5.2.2    Student Activity: Students use the models previously built to demonstrate the need for the duplication of chromosomes to produce new cells with identical genetic composition. They review the concept of mitosis as a mechanism for the creation of new cells. Students identify that the cells produced by mitosis are genetically identical to the original cell and identify situations where the production of such cells is required. Using the results of Activity 5.1, students discuss the need for another mechanism to account for the variation seen within the class.

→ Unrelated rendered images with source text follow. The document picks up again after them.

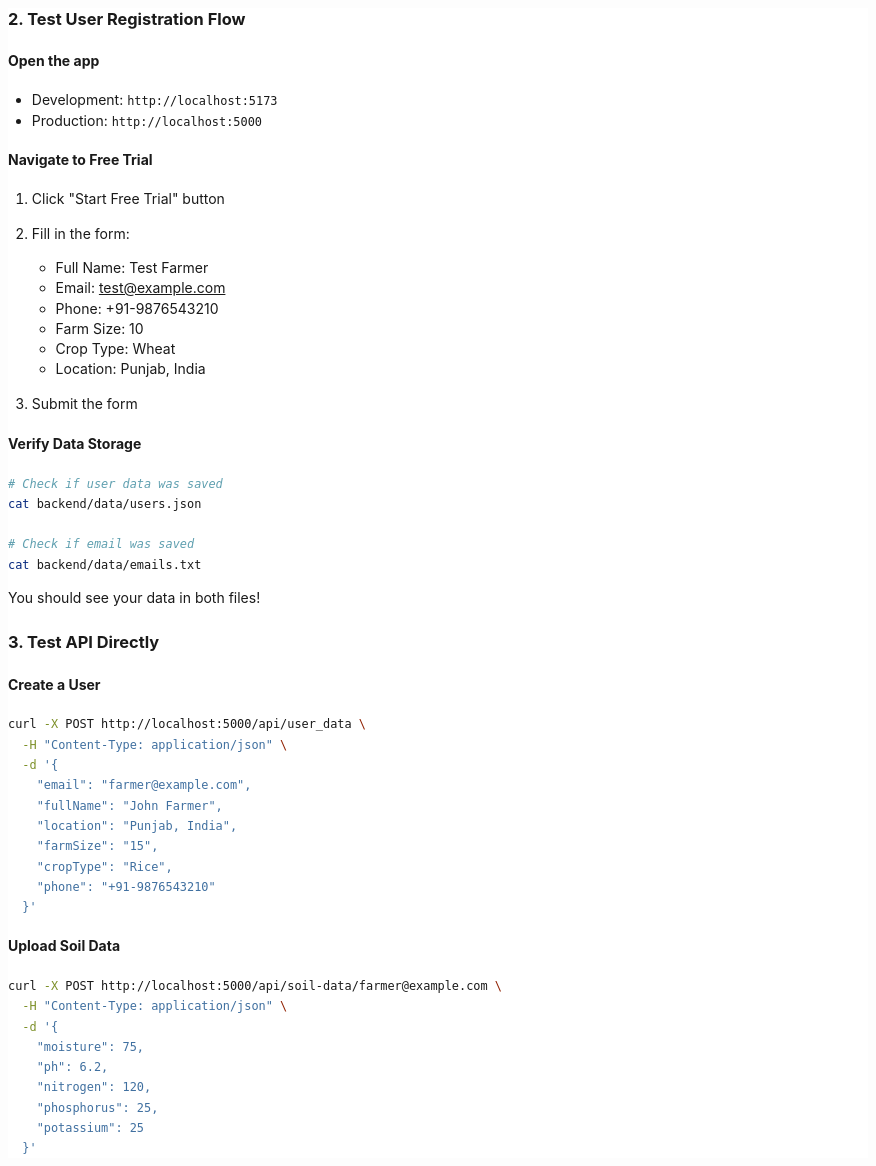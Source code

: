 ### 2. Test User Registration Flow

#### Open the app
- Development: `http://localhost:5173`
- Production: `http://localhost:5000`

#### Navigate to Free Trial
1. Click "Start Free Trial" button
2. Fill in the form:
   - Full Name: Test Farmer
   - Email: test@example.com
   - Phone: +91-9876543210
   - Farm Size: 10
   - Crop Type: Wheat
   - Location: Punjab, India

3. Submit the form

#### Verify Data Storage
```bash
# Check if user data was saved
cat backend/data/users.json

# Check if email was saved
cat backend/data/emails.txt
```

You should see your data in both files!

### 3. Test API Directly

#### Create a User
```bash
curl -X POST http://localhost:5000/api/user_data \
  -H "Content-Type: application/json" \
  -d '{
    "email": "farmer@example.com",
    "fullName": "John Farmer",
    "location": "Punjab, India",
    "farmSize": "15",
    "cropType": "Rice",
    "phone": "+91-9876543210"
  }'
```

#### Upload Soil Data
```bash
curl -X POST http://localhost:5000/api/soil-data/farmer@example.com \
  -H "Content-Type: application/json" \
  -d '{
    "moisture": 75,
    "ph": 6.2,
    "nitrogen": 120,
    "phosphorus": 25,
    "potassium": 25
  }'
```
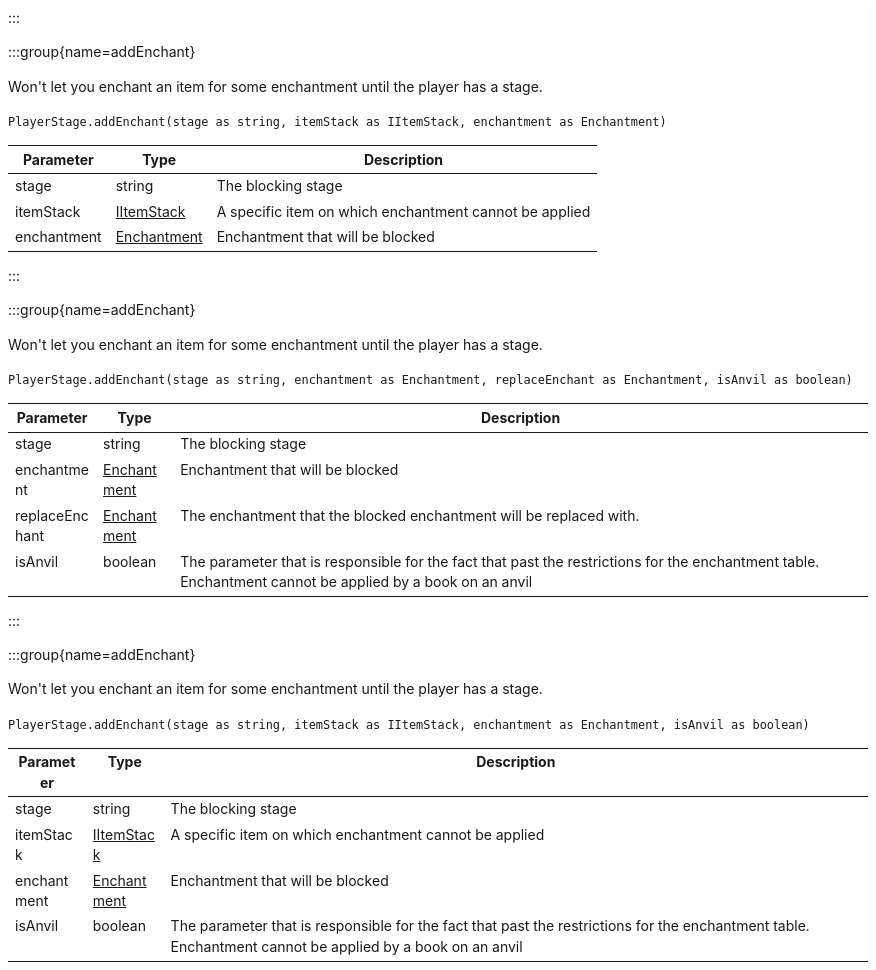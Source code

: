 
:::

:::group{name=addEnchant}

Won't let you enchant an item for some enchantment until the player has a stage.

```zenscript
PlayerStage.addEnchant(stage as string, itemStack as IItemStack, enchantment as Enchantment)
```

|  Parameter  |                           Type                           |                      Description                       |
|-------------|----------------------------------------------------------|--------------------------------------------------------|
| stage       | string                                                   | The blocking stage                                     |
| itemStack   | [IItemStack](/vanilla/api/item/IItemStack)               | A specific item on which enchantment cannot be applied |
| enchantment | [Enchantment](/vanilla/api/item/enchantment/Enchantment) | Enchantment that will be blocked                       |


:::

:::group{name=addEnchant}

Won't let you enchant an item for some enchantment until the player has a stage.

```zenscript
PlayerStage.addEnchant(stage as string, enchantment as Enchantment, replaceEnchant as Enchantment, isAnvil as boolean)
```

|   Parameter    |                           Type                           |                                                                       Description                                                                        |
|----------------|----------------------------------------------------------|----------------------------------------------------------------------------------------------------------------------------------------------------------|
| stage          | string                                                   | The blocking stage                                                                                                                                       |
| enchantment    | [Enchantment](/vanilla/api/item/enchantment/Enchantment) | Enchantment that will be blocked                                                                                                                         |
| replaceEnchant | [Enchantment](/vanilla/api/item/enchantment/Enchantment) | The enchantment that the blocked enchantment will be replaced with.                                                                                      |
| isAnvil        | boolean                                                  | The parameter that is responsible for the fact that past the restrictions for the enchantment table. Enchantment cannot be applied by a book on an anvil |


:::

:::group{name=addEnchant}

Won't let you enchant an item for some enchantment until the player has a stage.

```zenscript
PlayerStage.addEnchant(stage as string, itemStack as IItemStack, enchantment as Enchantment, isAnvil as boolean)
```

|  Parameter  |                           Type                           |                                                                       Description                                                                        |
|-------------|----------------------------------------------------------|----------------------------------------------------------------------------------------------------------------------------------------------------------|
| stage       | string                                                   | The blocking stage                                                                                                                                       |
| itemStack   | [IItemStack](/vanilla/api/item/IItemStack)               | A specific item on which enchantment cannot be applied                                                                                                   |
| enchantment | [Enchantment](/vanilla/api/item/enchantment/Enchantment) | Enchantment that will be blocked                                                                                                                         |
| isAnvil     | boolean                                                  | The parameter that is responsible for the fact that past the restrictions for the enchantment table. Enchantment cannot be applied by a book on an anvil |
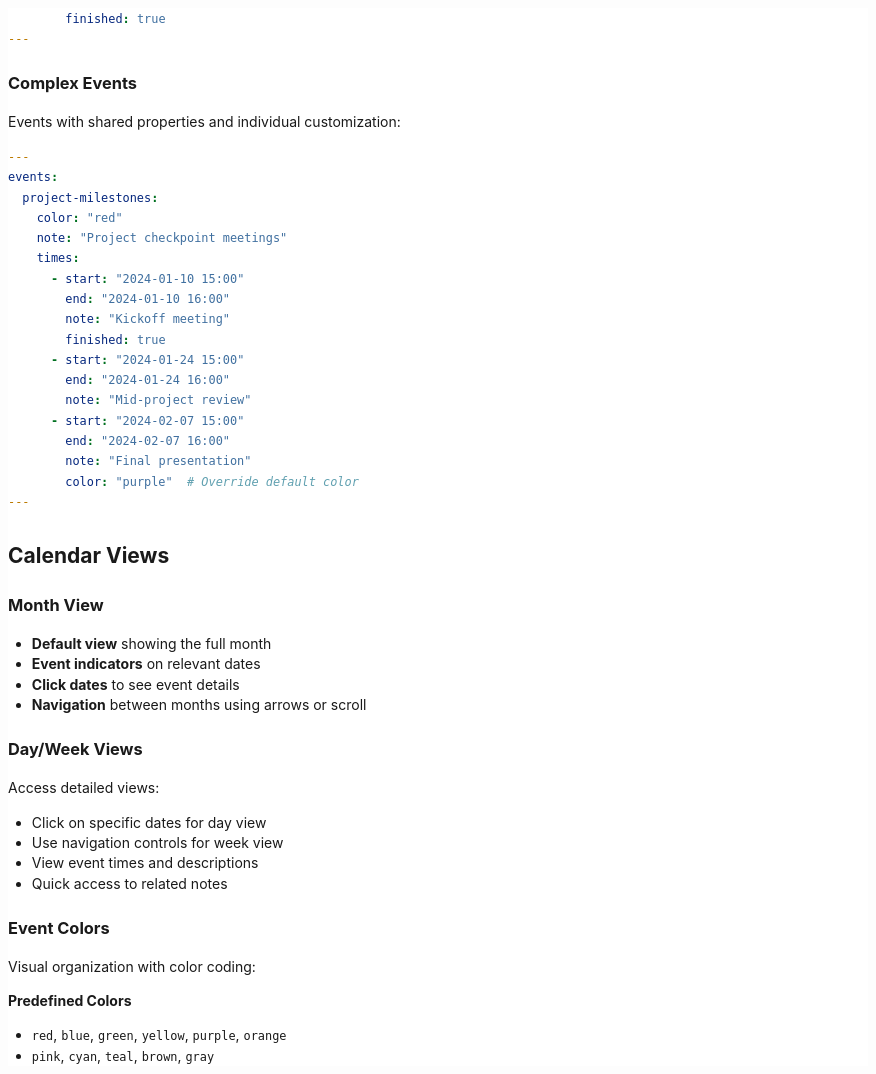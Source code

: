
 ```yaml
        finished: true
---
```

### Complex Events

Events with shared properties and individual customization:

```yaml
---
events:
  project-milestones:
    color: "red"
    note: "Project checkpoint meetings"
    times:
      - start: "2024-01-10 15:00"
        end: "2024-01-10 16:00"
        note: "Kickoff meeting"
        finished: true
      - start: "2024-01-24 15:00" 
        end: "2024-01-24 16:00"
        note: "Mid-project review"
      - start: "2024-02-07 15:00"
        end: "2024-02-07 16:00"
        note: "Final presentation"
        color: "purple"  # Override default color
---
```

## Calendar Views

### Month View

- **Default view** showing the full month
- **Event indicators** on relevant dates
- **Click dates** to see event details
- **Navigation** between months using arrows or scroll

### Day/Week Views

Access detailed views:
- Click on specific dates for day view
- Use navigation controls for week view
- View event times and descriptions
- Quick access to related notes

### Event Colors

Visual organization with color coding:

**Predefined Colors**
- `red`, `blue`, `green`, `yellow`, `purple`, `orange`
- `pink`, `cyan`, `teal`, `brown`, `gray`
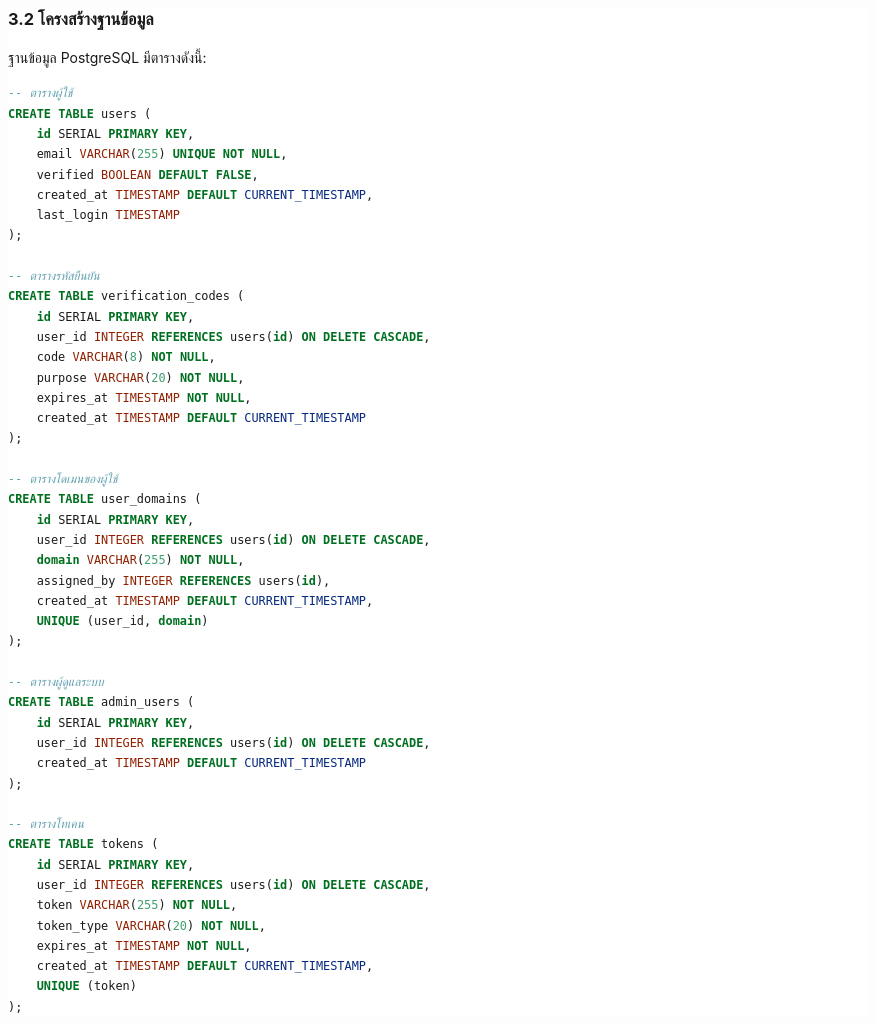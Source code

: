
 ```
```

### 3.2 โครงสร้างฐานข้อมูล

ฐานข้อมูล PostgreSQL มีตารางดังนี้:

```sql
-- ตารางผู้ใช้
CREATE TABLE users (
    id SERIAL PRIMARY KEY,
    email VARCHAR(255) UNIQUE NOT NULL,
    verified BOOLEAN DEFAULT FALSE,
    created_at TIMESTAMP DEFAULT CURRENT_TIMESTAMP,
    last_login TIMESTAMP
);

-- ตารางรหัสยืนยัน
CREATE TABLE verification_codes (
    id SERIAL PRIMARY KEY,
    user_id INTEGER REFERENCES users(id) ON DELETE CASCADE,
    code VARCHAR(8) NOT NULL,
    purpose VARCHAR(20) NOT NULL,
    expires_at TIMESTAMP NOT NULL,
    created_at TIMESTAMP DEFAULT CURRENT_TIMESTAMP
);

-- ตารางโดเมนของผู้ใช้
CREATE TABLE user_domains (
    id SERIAL PRIMARY KEY,
    user_id INTEGER REFERENCES users(id) ON DELETE CASCADE,
    domain VARCHAR(255) NOT NULL,
    assigned_by INTEGER REFERENCES users(id),
    created_at TIMESTAMP DEFAULT CURRENT_TIMESTAMP,
    UNIQUE (user_id, domain)
);

-- ตารางผู้ดูแลระบบ
CREATE TABLE admin_users (
    id SERIAL PRIMARY KEY,
    user_id INTEGER REFERENCES users(id) ON DELETE CASCADE,
    created_at TIMESTAMP DEFAULT CURRENT_TIMESTAMP
);

-- ตารางโทเคน
CREATE TABLE tokens (
    id SERIAL PRIMARY KEY,
    user_id INTEGER REFERENCES users(id) ON DELETE CASCADE,
    token VARCHAR(255) NOT NULL,
    token_type VARCHAR(20) NOT NULL,
    expires_at TIMESTAMP NOT NULL,
    created_at TIMESTAMP DEFAULT CURRENT_TIMESTAMP,
    UNIQUE (token)
);
```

Teacher Facilitation: Use this opportunity for a diagnostic assessment of students’ understanding of mitosis which was covered in SNC1D. The emphasis of this section should be on the use of mitosis as a process to create new cells, not a detailed study of the stages of mitosis.

Assessment & Evaluation of Student Achievement

·         Assess the knowledge and understanding of the relationships between genes, chromosomes and DNA using a quiz.

Resources

Genetics Science Learning Centre – http://gslc.genetics.utah.edu/basic/index.html
– a tutorial about genes, DNA and chromosomes.

Activity 5.3:  Sources of Variability

Time:  300 minutes

Description

The purpose of this activity is to identify the factors that contribute to variability in an individual and in a population/group. The introduction in Activity 5.1 to types of variation in individuals can be recalled as a lead into its inherent causes. Lab activities will be conducted to illustrate recombination. The significant events of meiosis (reduction in chromosome number, recombination) are highlighted. A role-playing exercise will be performed to reinforce the principles of meiosis.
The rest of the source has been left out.